Work out how many lines of the listing below mention the word "done", and give only that figure.

--------------------------------------------------

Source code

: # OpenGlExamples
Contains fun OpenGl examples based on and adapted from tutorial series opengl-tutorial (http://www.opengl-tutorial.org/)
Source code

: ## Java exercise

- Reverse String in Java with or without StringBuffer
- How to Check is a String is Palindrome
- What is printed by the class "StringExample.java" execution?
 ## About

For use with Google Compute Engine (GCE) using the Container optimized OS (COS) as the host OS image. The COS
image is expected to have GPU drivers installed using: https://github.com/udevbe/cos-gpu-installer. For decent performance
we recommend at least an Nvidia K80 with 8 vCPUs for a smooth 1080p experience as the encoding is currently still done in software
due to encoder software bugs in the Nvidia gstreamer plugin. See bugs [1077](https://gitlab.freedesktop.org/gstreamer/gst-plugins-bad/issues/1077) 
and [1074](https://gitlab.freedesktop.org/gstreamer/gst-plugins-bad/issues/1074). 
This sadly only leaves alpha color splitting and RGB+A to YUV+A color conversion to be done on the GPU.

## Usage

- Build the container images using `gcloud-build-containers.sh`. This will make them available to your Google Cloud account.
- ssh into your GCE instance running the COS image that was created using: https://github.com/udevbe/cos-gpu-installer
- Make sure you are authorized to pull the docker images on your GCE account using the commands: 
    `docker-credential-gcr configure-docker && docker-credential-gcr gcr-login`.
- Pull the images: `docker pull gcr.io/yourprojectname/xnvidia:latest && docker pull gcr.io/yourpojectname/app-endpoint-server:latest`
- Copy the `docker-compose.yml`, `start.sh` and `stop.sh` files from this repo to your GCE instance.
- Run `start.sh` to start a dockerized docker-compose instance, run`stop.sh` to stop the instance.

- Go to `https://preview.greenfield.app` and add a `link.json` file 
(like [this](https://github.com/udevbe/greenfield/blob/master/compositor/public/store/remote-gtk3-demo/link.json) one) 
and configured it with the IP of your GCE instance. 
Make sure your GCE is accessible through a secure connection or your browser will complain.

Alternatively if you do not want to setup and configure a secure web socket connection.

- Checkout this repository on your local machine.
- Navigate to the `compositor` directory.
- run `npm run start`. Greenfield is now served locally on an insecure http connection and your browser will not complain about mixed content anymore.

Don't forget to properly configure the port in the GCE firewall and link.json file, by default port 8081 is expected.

--------------------------------------------------

**Problem solution:** 2